16. An electrical connector assembly as recited in claim 13 wherein
the conductor positioning means includes an abutment preventing a
conductor from passing completely through the base member.
17. An electrical connector assembly as recited in claim 13 wherein
the base member includes two segments, each segment shaped to form
one-half of a conductor positioning means and one-half of an
opening means so adjacent placement of segments provide a complete
conductor positioning means and a complete connector positioning
means.
18. An electrical connector assembly as recited in claim 17 wherein
a plurality of the segments are connected in a sequence to form a
plurality of conductor positioning means and connector positioning
means.
19. An electrical connector assembly as recited in claim 18 wherein
the base member is made of plastic material.
20. An electrical connector assembly as recited in claim 19 wherein
the conductor engaging connector means is made of a conducting
deformable metal.
21. The assembly of claim 1 in which each of the legs have a flat
surface forming with a respective intersecting side thereof the
said cutting edges, said flat surfaces spaced from and opposing
each other, said cutting edges being spaced and located diagonally
from each other;
said flat surfaces being located on parallel planes which when said
connector is located in said opening means intersect said
positioning means at an oblique angle whereby when said legs are
pushed through said opening means and are guided and oriented
thereby the said cutting edges extend into said positioning means
and thereby pierce said conductor.
22. An electrical connector assembly as recited in claim 21 wherein
the base member has at least two conductor positioning means.
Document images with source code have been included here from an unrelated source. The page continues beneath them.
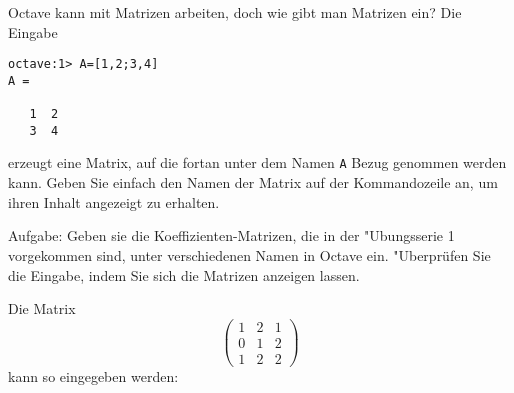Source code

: Octave kann mit Matrizen arbeiten, doch wie gibt man Matrizen ein?
Die Eingabe
\begin{verbatim}
octave:1> A=[1,2;3,4]
A =

   1  2
   3  4
\end{verbatim}
erzeugt eine Matrix, auf die fortan unter dem Namen {\tt A}
Bezug genommen werden kann. Geben Sie einfach den Namen der
Matrix auf der Kommandozeile an, um ihren Inhalt angezeigt zu
erhalten.

Aufgabe: Geben sie die Koeffizienten-Matrizen, die in der "Ubungsserie 1
vorgekommen
sind, unter verschiedenen Namen in Octave ein. "Uberprüfen Sie die
Eingabe, indem Sie sich die Matrizen anzeigen lassen.

\begin{loesung}
Die Matrix
\[
\begin{pmatrix}
1&2&1\\
0&1&2\\
1&2&2
\end{pmatrix}
\]
kann so eingegeben werden:
\end{loesung}


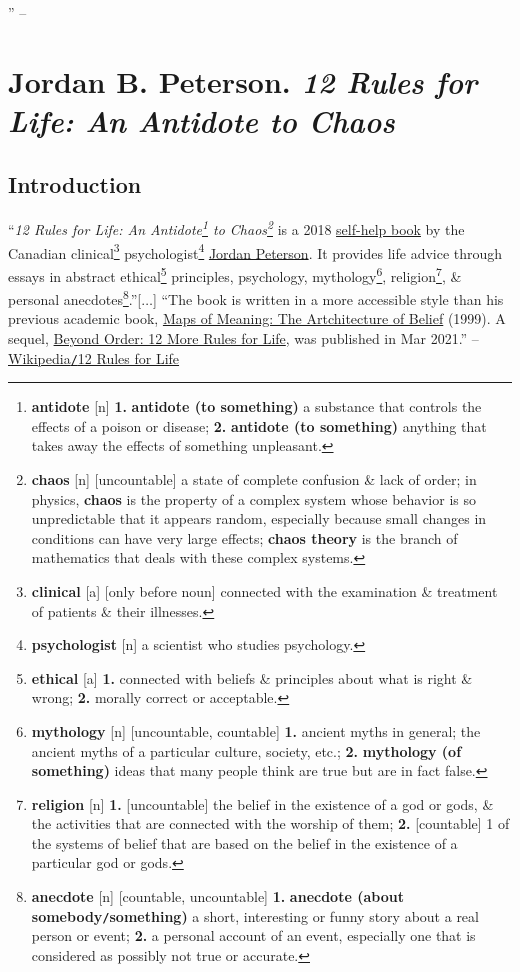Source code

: \documentclass[oneside]{book}
\numberwithin{equation}{section}
\begin{document}
'' -- \cite{Grosholz2018}


\chapter{Jordan B. Peterson. \textit{12 Rules for Life: An Antidote to Chaos}}

\section*{Introduction}
``\textit{12 Rules for Life: An Antidote\footnote{\textbf{antidote} [n] \textbf{1.} \textbf{antidote (to something)} a substance that controls the effects of a poison or disease; \textbf{2.} \textbf{antidote (to something)} anything that takes away the effects of something unpleasant.} to Chaos\footnote{\textbf{chaos} [n] [uncountable] a state of complete confusion \& lack of order; in physics, \textbf{chaos} is the property of a complex system whose behavior is so unpredictable that it appears random, especially because small changes in conditions can have very large effects; \textbf{chaos theory} is the branch of mathematics that deals with these complex systems.}} is a 2018 \href{https://en.wikipedia.org/wiki/Self-help_book}{self-help book} by the Canadian clinical\footnote{\textbf{clinical} [a] [only before noun] connected with the examination \& treatment of patients \& their illnesses.} psychologist\footnote{\textbf{psychologist} [n] a scientist who studies psychology.} \href{https://en.wikipedia.org/wiki/Jordan_Peterson}{Jordan Peterson}. It provides life advice through essays in abstract ethical\footnote{\textbf{ethical} [a] \textbf{1.} connected with beliefs \& principles about what is right \& wrong; \textbf{2.} morally correct or acceptable.} principles, psychology, mythology\footnote{\textbf{mythology} [n] [uncountable, countable] \textbf{1.} ancient myths in general; the ancient myths of a particular culture, society, etc.; \textbf{2.} \textbf{mythology (of something)} ideas that many people think are true but are in fact false.}, religion\footnote{\textbf{religion} [n] \textbf{1.} [uncountable] the belief in the existence of a god or gods, \& the activities that are connected with the worship of them; \textbf{2.} [countable] 1 of the systems of belief that are based on the belief in the existence of a particular god or gods.}, \& personal anecdotes\footnote{\textbf{anecdote} [n] [countable, uncountable] \textbf{1.} \textbf{anecdote (about somebody\texttt{/}something)} a short, interesting or funny story about a real person or event; \textbf{2.} a personal account of an event, especially one that is considered as possibly not true or accurate.}.''[$\ldots$] ``The book is written in a more accessible style than his previous academic book, \href{https://en.wikipedia.org/wiki/Maps_of_Meaning:_The_Architecture_of_Belief}{Maps of Meaning: The Artchitecture of Belief} (1999). A sequel, \href{https://en.wikipedia.org/wiki/Beyond_Order}{Beyond Order: 12 More Rules for Life}, was published in Mar 2021.'' -- \href{https://en.wikipedia.org/wiki/12_Rules_for_Life}{Wikipedia\texttt{/}12 Rules for Life}
\end{document}
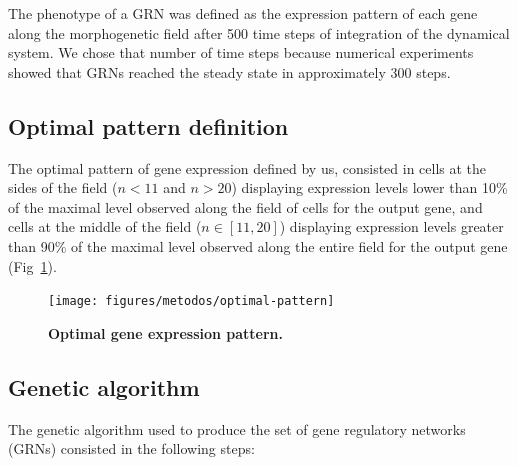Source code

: \documentclass[10pt,letterpaper]{article}
\begin{document}
The phenotype of a GRN was defined as the expression pattern of each gene along 
the morphogenetic field after 500 time steps of integration of the dynamical 
system. We chose that number of time steps because numerical experiments showed 
that GRNs reached the steady state in approximately 300 steps.

\subsection*{Optimal pattern definition}

The optimal pattern of gene expression defined by us, consisted in cells at the 
sides of the field ($n<11$ and $n>20$) displaying expression levels lower than 
10\% of the maximal level observed along the field of cells for the output gene,
and cells at the middle of the field ($n ∈ [11,20]$) displaying expression 
levels greater than 90\% of the maximal level observed along the entire field 
for the output gene (Fig~\ref{fig:exp-pattern}).

\begin{figure}[!h]
 \texttt{[image: figures/metodos/optimal-pattern]}
 \caption{\bf Optimal gene expression pattern.}
 \label{fig:exp-pattern}
\end{figure}

\subsection*{Genetic algorithm}

The genetic algorithm used to produce the set of gene regulatory networks (GRNs)
consisted in the following steps:
\end{document}
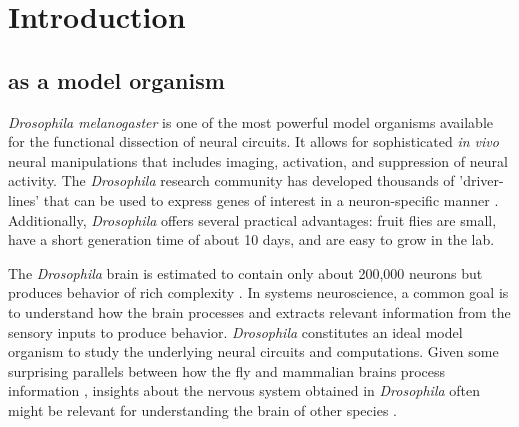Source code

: \chapter{Introduction}
\label{chp:Introduction}


\section{\protect{} as a model organism}
\textit{Drosophila melanogaster} is one of the most powerful model organisms available for the functional dissection of neural circuits. It allows for sophisticated \textit{in vivo} neural manipulations that includes imaging, activation, and suppression of neural activity. The \textit{Drosophila} research community has developed thousands of 'driver-lines' that can be used to express genes of interest in a neuron-specific manner \parencite{Pfeiffer2008}. Additionally, \textit{Drosophila} offers several practical advantages: fruit flies are small, have a short generation time of about 10 days, and are easy to grow in the lab. 

The \textit{Drosophila} brain is estimated to contain only about 200,000 neurons \parencite{Raji2021} but produces behavior of rich complexity \parencite{Card2008, Pavlou2013, Ryu2022}. In systems neuroscience, a common goal is to understand how the brain processes and extracts relevant information from the sensory inputs to produce behavior. \textit{Drosophila} constitutes an ideal model organism to study the underlying neural circuits and computations. Given some surprising parallels between how the fly and mammalian brains process information \parencite{Borst2015}, insights about the nervous system obtained in \textit{Drosophila} often might be relevant for understanding the brain of other species \parencite{Bellen2010}.
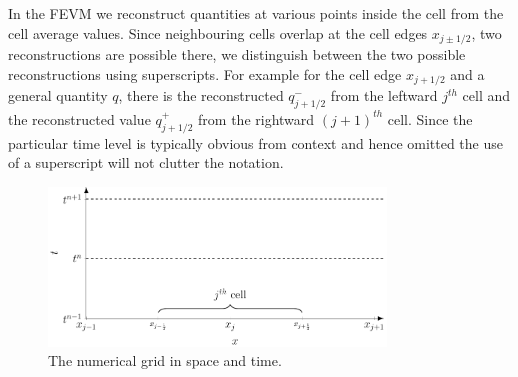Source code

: In the FEVM we reconstruct quantities at various points inside the cell from the cell average values. Since neighbouring cells overlap at the cell edges $x_{j\pm1/2}$, two reconstructions are possible there, we distinguish between the two possible reconstructions using superscripts. For example for the cell edge $x_{j+1/2}$ and a general quantity $q$, there is the reconstructed $q^-_{j+1/2}$ from the leftward $j^{th}$ cell and the reconstructed value $q^+_{j+1/2}$ from the rightward $(j+1)^{th}$ cell. Since the particular time level is typically obvious from context and hence omitted the use of a superscript will not clutter the notation.

\begin{figure}
	\centering
	\includegraphics[width=0.8\textwidth]{./chp3/figures/Discretisation.pdf}
	\caption{The numerical grid in space and time.}
	\label{fig:NumericalGrid}
\end{figure}

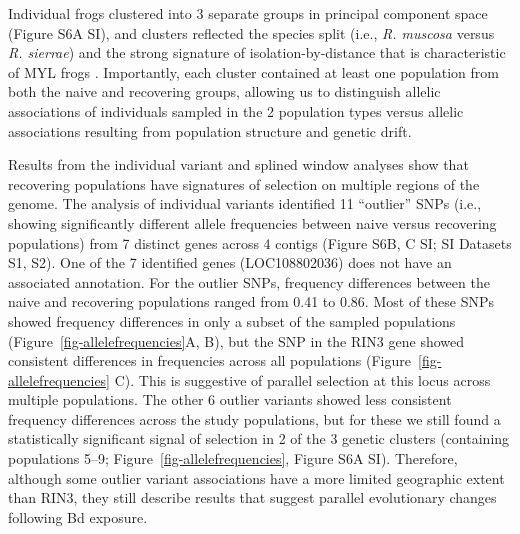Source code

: \documentclass[9pt,twocolumn,twoside,lineno]{pnas-new}
\begin{document}
Individual frogs clustered into 3 separate groups in principal component
space (Figure S6A SI), and clusters reflected
the species split (i.e., \emph{R. muscosa} versus \emph{R. sierrae}) and
the strong signature of isolation-by-distance that is characteristic of
MYL frogs \citep{rothstein2020, poorten2017, byrne2023}. Importantly,
each cluster contained at least one population from both the naive and
recovering groups, allowing us to distinguish allelic associations of
individuals sampled in the 2 population types versus allelic
associations resulting from population structure and genetic drift.

Results from the individual variant and splined window analyses show
that recovering populations have signatures of selection on multiple
regions of the genome. The analysis of individual variants identified 11
``outlier'' SNPs (i.e., showing significantly different allele
frequencies between naive versus recovering populations) from 7 distinct
genes across 4 contigs (Figure S6B, C SI; SI
Datasets S1, S2). One of the 7 identified genes (LOC108802036) does not
have an associated annotation. For the outlier SNPs, frequency
differences between the naive and recovering populations ranged from
0.41 to 0.86. Most of these SNPs showed frequency differences in only a
subset of the sampled populations (Figure~\ref{fig-allelefrequencies}A,
B), but the SNP in the RIN3 gene showed consistent differences in
frequencies across all populations (Figure~\ref{fig-allelefrequencies}
C). This is suggestive of parallel selection at this locus across
multiple populations. The other 6 outlier variants showed less
consistent frequency differences across the study populations, but for
these we still found a statistically significant signal of selection in
2 of the 3 genetic clusters (containing populations 5--9;
Figure~\ref{fig-allelefrequencies}, Figure S6A
SI). Therefore, although some outlier variant associations have a more
limited geographic extent than RIN3, they still describe results that
suggest parallel evolutionary changes following Bd exposure.
\end{document}

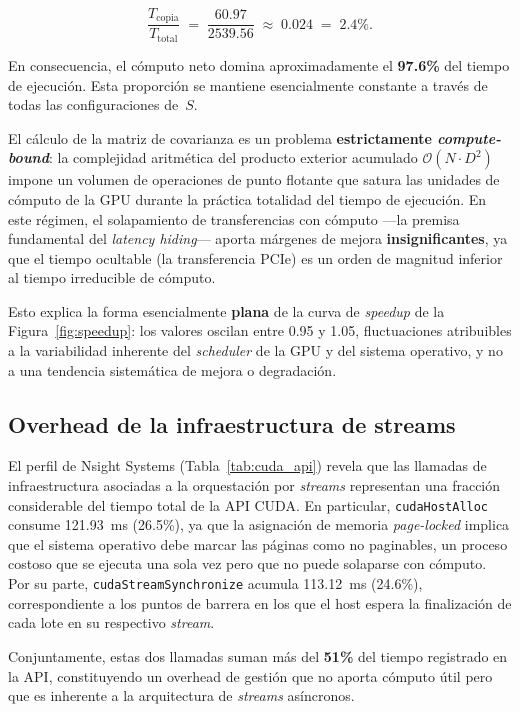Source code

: \documentclass[12pt, a4paper]{article}
\begin{document}
\begin{equation}
    \frac{T_{\text{copia}}}{T_{\text{total}}} \;=\;
    \frac{60.97}{2539.56} \;\approx\; 0.024 \;=\; 2.4\%.
\end{equation}

En consecuencia, el cómputo neto domina aproximadamente el \textbf{97.6\%}
del tiempo de ejecución. Esta proporción se mantiene esencialmente constante
a través de todas las configuraciones de~$S$.

El cálculo de la matriz de covarianza es un problema \textbf{estrictamente
\textit{compute-bound}}: la complejidad aritmética del producto exterior
acumulado $\mathcal{O}(N \cdot D^2)$ impone un volumen de operaciones de punto
flotante que satura las unidades de cómputo de la GPU durante la práctica
totalidad del tiempo de ejecución. En este régimen, el solapamiento de
transferencias con cómputo ---la premisa fundamental del \textit{latency
hiding}--- aporta márgenes de mejora \textbf{insignificantes}, ya que el
tiempo ocultable (la transferencia PCIe) es un orden de magnitud inferior al
tiempo irreducible de cómputo.

Esto explica la forma esencialmente \textbf{plana} de la curva de
\textit{speedup} de la Figura~\ref{fig:speedup}: los valores oscilan entre
0.95 y 1.05, fluctuaciones atribuibles a la variabilidad inherente del
\textit{scheduler} de la GPU y del sistema operativo, y no a una tendencia
sistemática de mejora o degradación.

\subsection{Overhead de la infraestructura de streams}

El perfil de Nsight Systems (Tabla~\ref{tab:cuda_api}) revela que las
llamadas de infraestructura asociadas a la orquestación por \textit{streams}
representan una fracción considerable del tiempo total de la API CUDA.
En particular, \texttt{cudaHostAlloc} consume 121.93~ms (26.5\%), ya que la
asignación de memoria \textit{page-locked} implica que el sistema operativo
debe marcar las páginas como no paginables, un proceso costoso que se ejecuta
una sola vez pero que no puede solaparse con cómputo. Por su parte,
\texttt{cudaStreamSynchronize} acumula 113.12~ms (24.6\%), correspondiente a
los puntos de barrera en los que el host espera la finalización de cada lote
en su respectivo \textit{stream}.

Conjuntamente, estas dos llamadas suman más del \textbf{51\%} del tiempo
registrado en la API, constituyendo un overhead de gestión que no aporta
cómputo útil pero que es inherente a la arquitectura de \textit{streams}
asíncronos.
\end{document}
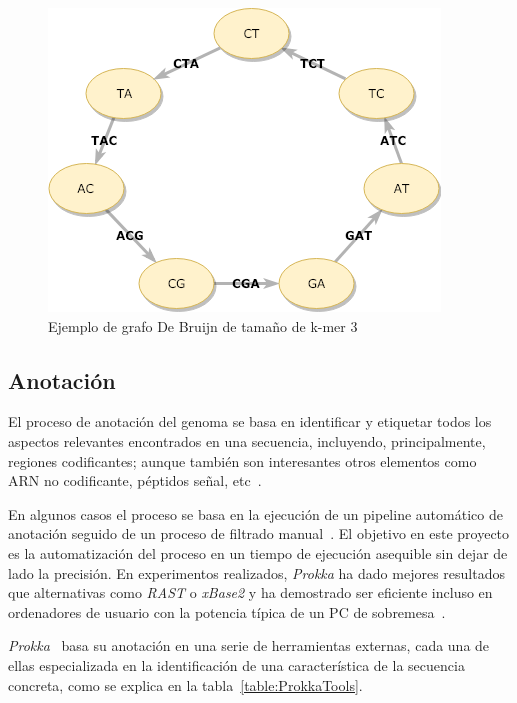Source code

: \begin{figure}
    \begin{center}
      \includegraphics[scale=0.5]{images/DeBruijnGraph.png}
      \caption{Ejemplo de grafo De Bruijn de tamaño de  k-mer 3}
      \label{fig:DeBruijn}
    \end{center}
\end{figure}

\subsection{Anotación}
El proceso de anotación del genoma se basa en identificar y etiquetar todos los aspectos relevantes encontrados en una secuencia, incluyendo, principalmente, regiones codificantes; aunque también son interesantes otros elementos como ARN no codificante, péptidos señal, etc~\cite{RichardsonWatson2012}. 

En algunos casos el proceso se basa en la ejecución de un pipeline automático de anotación seguido de un proceso de filtrado manual~\cite{Stothard2006}. El objetivo en este proyecto es la automatización del proceso en un tiempo de ejecución asequible sin dejar de lado la precisión. En experimentos realizados, \textit{Prokka} ha dado mejores resultados que alternativas como \textit{RAST} o \textit{xBase2} y ha demostrado ser eficiente incluso en ordenadores de usuario con la potencia típica de un PC de sobremesa~\cite{Seemann2014}.

\textit{Prokka}~\cite{Seemann2014} basa su anotación en una serie de herramientas  externas, cada una de ellas especializada en la identificación de una característica de la secuencia concreta, como se explica en la tabla~\ref{table:ProkkaTools}.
23. An electrical connector assembly adapted to be electrically
conductively connected to at least two axially elongated conductors
comprising:
a conductor engaging connector means including a base with two
elongated legs extending from said base and spaced from each other,
said legs being rectangular in shape whereby the sides thereof
intersect to form cutting edges;
said combined legs in transverse cross section being defined by an
elongated rectangular outline formed by two parallel sides
extending along two of the sides of the legs and therebetween and
the ends thereof formed by two parallel sides extending along the
outermost sides of the legs;
a base member having first and second opening means for positioning
a first and second conductor in substantially parallel directions
and for resisting movement of said conductors when the conductor
engaging connector means is forced adjacent the conductors;
third opening means in the base member intersecting said first and
second opening means, the overall combined, transverse
cross-sectional shape of said opening means being defined by an
outline which has an elongated rectangular shape essentially the
size and shape of said outline defining the overall shape of said
legs;
said elongated outline of said third opening extending
longitudinally in a direction oblique to the directions of said
conductors whereby when said legs are pushed through said third
opening means the sides of said third opening means engage said
legs to guide and orient said cutting edges into piercing
relationship with the conductor located within said positioning
means and thereby providing an electrical connection between said
connector means and the conductor.
24. An electrical connector assembly as recited in claim 23 wherein
the conductor engaging connector means has the legs connected by an
integral, generally U-shaped junction portion, the legs extending
downwardly from the U-shaped junction portion, the inner facing
surfaces of the legs forming a conductor-receiving channel.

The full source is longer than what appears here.